• **What you are asked to do**:
To complete this task, print all the data below exactly but leave out the images.

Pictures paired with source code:
* * *

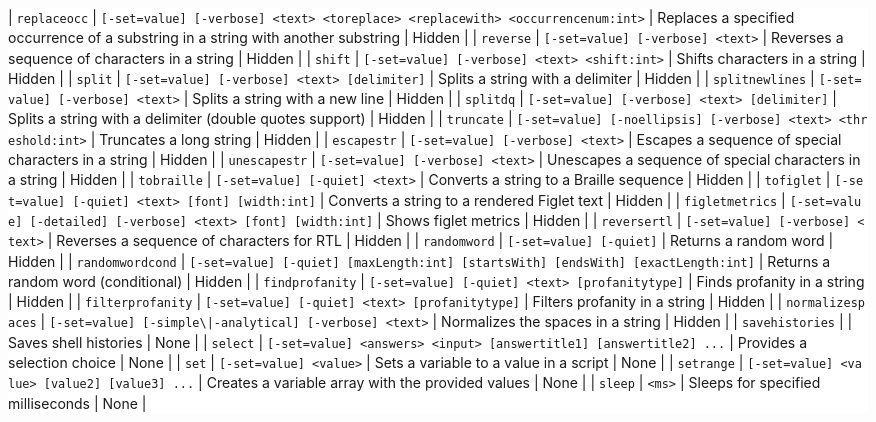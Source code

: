| `replaceocc`         | `[-set=value] [-verbose] <text> <toreplace> <replacewith> <occurrencenum:int>`                                         | Replaces a specified occurrence of a substring in a string with another substring | Hidden               |
| `reverse`            | `[-set=value] [-verbose] <text>`                                                                                       | Reverses a sequence of characters in a string                                     | Hidden               |
| `shift`              | `[-set=value] [-verbose] <text> <shift:int>`                                                                           | Shifts characters in a string                                                     | Hidden               |
| `split`              | `[-set=value] [-verbose] <text> [delimiter]`                                                                           | Splits a string with a delimiter                                                  | Hidden               |
| `splitnewlines`      | `[-set=value] [-verbose] <text>`                                                                                       | Splits a string with a new line                                                   | Hidden               |
| `splitdq`            | `[-set=value] [-verbose] <text> [delimiter]`                                                                           | Splits a string with a delimiter (double quotes support)                          | Hidden               |
| `truncate`           | `[-set=value] [-noellipsis] [-verbose] <text> <threshold:int>`                                                         | Truncates a long string                                                           | Hidden               |
| `escapestr`          | `[-set=value] [-verbose] <text>`                                                                                       | Escapes a sequence of special characters in a string                              | Hidden               |
| `unescapestr`        | `[-set=value] [-verbose] <text>`                                                                                       | Unescapes a sequence of special characters in a string                            | Hidden               |
| `tobraille`          | `[-set=value] [-quiet] <text>`                                                                                         | Converts a string to a Braille sequence                                           | Hidden               |
| `tofiglet`           | `[-set=value] [-quiet] <text> [font] [width:int]`                                                                      | Converts a string to a rendered Figlet text                                       | Hidden               |
| `figletmetrics`      | `[-set=value] [-detailed] [-verbose] <text> [font] [width:int]`                                                        | Shows figlet metrics                                                              | Hidden               |
| `reversertl`         | `[-set=value] [-verbose] <text>`                                                                                       | Reverses a sequence of characters for RTL                                         | Hidden               |
| `randomword`         | `[-set=value] [-quiet]`                                                                                                | Returns a random word                                                             | Hidden               |
| `randomwordcond`     | `[-set=value] [-quiet] [maxLength:int] [startsWith] [endsWith] [exactLength:int]`                                      | Returns a random word (conditional)                                               | Hidden               |
| `findprofanity`      | `[-set=value] [-quiet] <text> [profanitytype]`                                                                         | Finds profanity in a string                                                       | Hidden               |
| `filterprofanity`    | `[-set=value] [-quiet] <text> [profanitytype]`                                                                         | Filters profanity in a string                                                     | Hidden               |
| `normalizespaces`    | `[-set=value] [-simple\|-analytical] [-verbose] <text>`                                                                | Normalizes the spaces in a string                                                 | Hidden               |
| `savehistories`      |                                                                                                                        | Saves shell histories                                                             | None                 |
| `select`             | `[-set=value] <answers> <input> [answertitle1] [answertitle2] ...`                                                     | Provides a selection choice                                                       | None                 |
| `set`                | `[-set=value] <value>`                                                                                                 | Sets a variable to a value in a script                                            | None                 |
| `setrange`           | `[-set=value] <value> [value2] [value3] ...`                                                                           | Creates a variable array with the provided values                                 | None                 |
| `sleep`              | `<ms>`                                                                                                                 | Sleeps for specified milliseconds                                                 | None                 |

* * *

• **Response**:
Source code

:| `replaceocc`         | `[-set=value] [-verbose] <text> <toreplace> <replacewith> <occurrencenum:int>`                                         | Replaces a specified occurrence of a substring in a string with another substring | Hidden               |
| `reverse`            | `[-set=value] [-verbose] <text>`                                                                                       | Reverses a sequence of characters in a string                                     | Hidden               |
| `shift`              | `[-set=value] [-verbose] <text> <shift:int>`                                                                           | Shifts characters in a string                                                     | Hidden               |
| `split`              | `[-set=value] [-verbose] <text> [delimiter]`                                                                           | Splits a string with a delimiter                                                  | Hidden               |
| `splitnewlines`      | `[-set=value] [-verbose] <text>`                                                                                       | Splits a string with a new line                                                   | Hidden               |
| `splitdq`            | `[-set=value] [-verbose] <text> [delimiter]`                                                                           | Splits a string with a delimiter (double quotes support)                          | Hidden               |
| `truncate`           | `[-set=value] [-noellipsis] [-verbose] <text> <threshold:int>`                                                         | Truncates a long string                                                           | Hidden               |
| `escapestr`          | `[-set=value] [-verbose] <text>`                                                                                       | Escapes a sequence of special characters in a string                              | Hidden               |
| `unescapestr`        | `[-set=value] [-verbose] <text>`                                                                                       | Unescapes a sequence of special characters in a string                            | Hidden               |
| `tobraille`          | `[-set=value] [-quiet] <text>`                                                                                         | Converts a string to a Braille sequence                                           | Hidden               |
| `tofiglet`           | `[-set=value] [-quiet] <text> [font] [width:int]`                                                                      | Converts a string to a rendered Figlet text                                       | Hidden               |
| `figletmetrics`      | `[-set=value] [-detailed] [-verbose] <text> [font] [width:int]`                                                        | Shows figlet metrics                                                              | Hidden               |
| `reversertl`         | `[-set=value] [-verbose] <text>`                                                                                       | Reverses a sequence of characters for RTL                                         | Hidden               |
| `randomword`         | `[-set=value] [-quiet]`                                                                                                | Returns a random word                                                             | Hidden               |
| `randomwordcond`     | `[-set=value] [-quiet] [maxLength:int] [startsWith] [endsWith] [exactLength:int]`                                      | Returns a random word (conditional)                                               | Hidden               |
| `findprofanity`      | `[-set=value] [-quiet] <text> [profanitytype]`                                                                         | Finds profanity in a string                                                       | Hidden               |
| `filterprofanity`    | `[-set=value] [-quiet] <text> [profanitytype]`                                                                         | Filters profanity in a string                                                     | Hidden               |
| `normalizespaces`    | `[-set=value] [-simple\|-analytical] [-verbose] <text>`                                                                | Normalizes the spaces in a string                                                 | Hidden               |
| `savehistories`      |                                                                                                                        | Saves shell histories                                                             | None                 |
| `select`             | `[-set=value] <answers> <input> [answertitle1] [answertitle2] ...`                                                     | Provides a selection choice                                                       | None                 |
| `set`                | `[-set=value] <value>`                                                                                                 | Sets a variable to a value in a script                                            | None                 |
| `setrange`           | `[-set=value] <value> [value2] [value3] ...`                                                                           | Creates a variable array with the provided values                                 | None                 |
| `sleep`              | `<ms>`                                                                                                                 | Sleeps for specified milliseconds                                                 | None                 |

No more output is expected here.